As described by our Smart Parenting Village moms, pushing a baby out is like pushing the biggest — sorry for the word — poop ever (while you have that constipated feeling). To give you an idea on how to push a baby out, here are some of the tips from real moms.
Relax your body and thighs, and focus your energy in your rectum and vagina.
Tucking in your chin to your chest or looking at your navel can help you focus your pushes.
Don't strain your upper body to avoid chest pains or your face to prevent any black and blue marks on the cheeks or bloodshot in the eyes.
Take one or two deep breaths and then push during the same time you're having a contraction, or when your contraction peaks. Pushing should aid your baby, not dictate the pace.
Be aware of your contractions, but don't worry, the doctor will tell you when to get ready and when to push. It's the same with preggos who've had an epidural.
If birth isn't progressing, try a different position when pushing a baby out. Try to lift your pelvis right before pushing and giving it your all.
If your doctor is counting down from 10, don't stop pushing till the countdown is done.
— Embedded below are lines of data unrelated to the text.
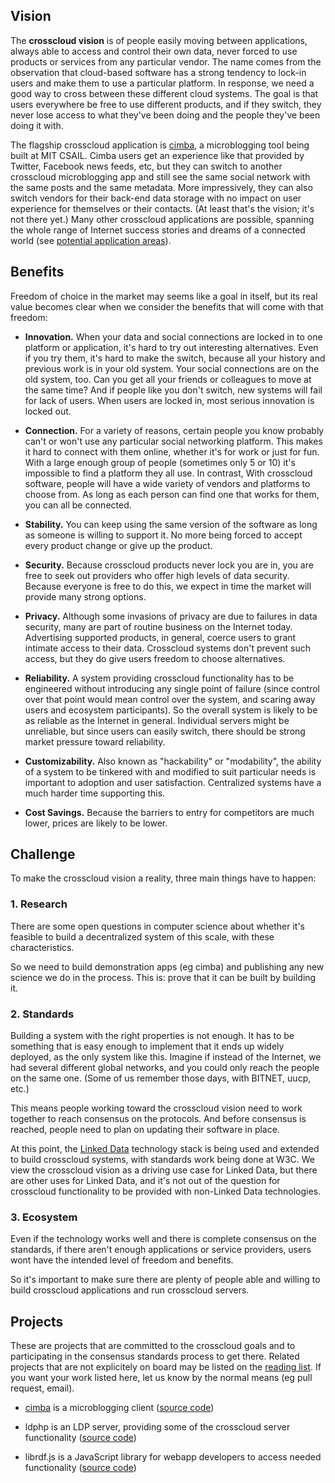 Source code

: 
## Vision

The **crosscloud vision** is of people easily moving between
applications, always able to access and control their own data, never
forced to use products or services from any particular vendor.  The
name comes from the observation that cloud-based software has a strong
tendency to lock-in users and make them to use a particular platform.
In response, we need a good way to cross between these different cloud
systems.  The goal is that users everywhere be free to use different
products, and if they switch, they never lose access to what they've
been doing and the people they've been doing it with.

The flagship crosscloud application is [cimba](http://cimba.co), a
microblogging tool being built at MIT CSAIL.  Cimba users get an
experience like that provided by Twitter, Facebook news feeds, etc,
but they can switch to another crosscloud microblogging app and still
see the same social network with the same posts and the same metadata.
More impressively, they can also switch vendors for their back-end
data storage with no impact on user experience for themselves or their
contacts.  (At least that's the vision; it's not there yet.)  Many
other crosscloud applications are possible, spanning the whole range
of Internet success stories and dreams of a connected world (see
[potential application areas](apps.md)).

## Benefits

Freedom of choice in the market may seems like a goal in itself,
but its real value becomes clear when we consider the benefits that
will come with that freedom:

  - **Innovation.** When your data and social connections are locked
      in to one platform or application, it's hard to try out
      interesting alternatives.  Even if you try them, it's hard to
      make the switch, because all your history and previous work is
      in your old system.  Your social connections are on the old
      system, too.  Can you get all your friends or colleagues to
      move at the same time?  And if people like you don't switch, new
      systems will fail for lack of users.  When users are locked in,
      most serious innovation is locked out.

  - **Connection.** For a variety of reasons, certain people you know
      probably can't or won't use any particular social networking
      platform.  This makes it hard to connect with them
      online, whether it's for work or just for fun.  With a
      large enough group of people (sometimes only 5 or 10) it's
      impossible to find a platform they all use.  In contrast, With
      crosscloud software, people will have a wide variety of vendors and
      platforms to choose from.  As long as each person can find one
      that works for them, you can all be connected.

  - **Stability.** You can keep using the same version of the software
      as long as someone is willing to support it.  No more being
      forced to accept every product change or give up the product.

  - **Security.** Because crosscloud products never lock you are in,
      you are free to seek out providers who offer high levels of data
      security.  Because everyone is free to do this, we expect in
      time the market will provide many strong options.

  - **Privacy.** Although some invasions of privacy are due to
      failures in data security, many are part of routine business on
      the Internet today.  Advertising supported products, in general,
      coerce users to grant intimate access to their data.  Crosscloud
      systems don't prevent such access, but they do give users
      freedom to choose alternatives.

  - **Reliability.** A system providing crosscloud functionality
      has to be engineered without introducing any single point of
      failure (since control over that point would mean control over
      the system, and scaring away users and ecosystem participants).
      So the overall system is likely to be as reliable as the
      Internet in general.  Individual servers might be unreliable,
      but since users can easily switch, there should be strong market
      pressure toward reliability.

  - **Customizability.** Also known as "hackability" or "modability",
      the ability of a system to be tinkered with and modified to suit
      particular needs is important to adoption and user satisfaction.
      Centralized systems have a much harder time supporting this.

  - **Cost Savings.** Because the barriers to entry for competitors
      are much lower, prices are likely to be lower.

## Challenge

To make the crosscloud vision a reality, three main things have to happen:

### 1.  Research

There are some open questions in computer science about whether it's
feasible to build a decentralized system of this scale, with these
characteristics.

So we need to build demonstration apps (eg cimba) and publishing any
new science we do in the process.  This is: prove that it can be built
by building it.

### 2.  Standards

Building a system with the right properties is not enough.  It has to be something that is easy enough to implement that it ends up widely deployed, as the only system like this.   Imagine if instead of the Internet, we had several different global networks, and you could only reach the people on the same one.   (Some of us remember those days, with BITNET, uucp, etc.)

This means people working toward the crosscloud vision need to work together to reach consensus on the protocols.  And before consensus is reached, people need to plan on updating their software in place.

At this point, the [Linked
Data](http://en.wikipedia.org/wiki/Linked_data) technology stack is
being used and extended to build crosscloud systems, with standards
work being done at W3C.  We view the crosscloud vision as a driving
use case for Linked Data, but there are other uses for Linked Data,
and it's not out of the question for crosscloud functionality to be
provided with non-Linked Data technologies.

### 3.  Ecosystem

Even if the technology works well and there is complete consensus on
the standards, if there aren't enough applications or service providers, users wont have the intended level of freedom and benefits.

So it's important to make sure there are plenty of people able and willing to build crosscloud applications and run crosscloud servers.

## Projects

These are projects that are committed to the crosscloud goals and to participating in the consensus standards process to get there.   Related projects that are not explicitely on board may be listed on the [reading list](reading-list.md).  If you want your work listed here, let us know by the normal means (eg pull request, email).

- [cimba](http://cimba.co) is a microblogging client ([source code](https://github.com/linkeddata/cimba/))

- ldphp is an LDP server, providing some of the crosscloud server functionality ([source code](https://github.com/linkeddata/ldphp))

- librdf.js is a JavaScript library for webapp developers to access needed functionality ([source code](https://github.com/linkeddata/rdflib.js))





  


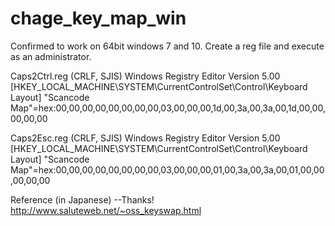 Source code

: # chage_key_map_win

Confirmed to work on 64bit windows 7 and 10.
Create a reg file and execute as an administrator.


Caps2Ctrl.reg (CRLF, SJIS)
Windows Registry Editor Version 5.00
[HKEY_LOCAL_MACHINE\SYSTEM\CurrentControlSet\Control\Keyboard Layout]
"Scancode Map"=hex:00,00,00,00,00,00,00,00,03,00,00,00,1d,00,3a,00,3a,00,1d,00,00,00,00,00


Caps2Esc.reg (CRLF, SJIS)
Windows Registry Editor Version 5.00
[HKEY_LOCAL_MACHINE\SYSTEM\CurrentControlSet\Control\Keyboard Layout]
"Scancode Map"=hex:00,00,00,00,00,00,00,00,03,00,00,00,01,00,3a,00,3a,00,01,00,00,00,00,00


Reference (in Japanese) --Thanks!
http://www.saluteweb.net/~oss_keyswap.html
Rest in between contractions. Your doctor may let you skip pushing during a contractio, so you can gather your strength for the next one.
Are you doing it right?
Most moms swear that you'll know how to push the baby out when the time comes. If you're still doing it wrong then, your doctors are there to help you.
Yes, you might involuntarily poop or pee as you birth your baby, but that's normal, so don't worry about it. Don't let the potential embarrassment hinder you from pushing progress (besides, at this point, shyness will quickly go out the window).
Some newborns end up with heads that have a cone shape — don't worry, it's not going to stay that way! If you couldn't push efficiently, the baby can end up partially going in and out of the cervix. Then again, some interventions can be done to help you deliver the baby.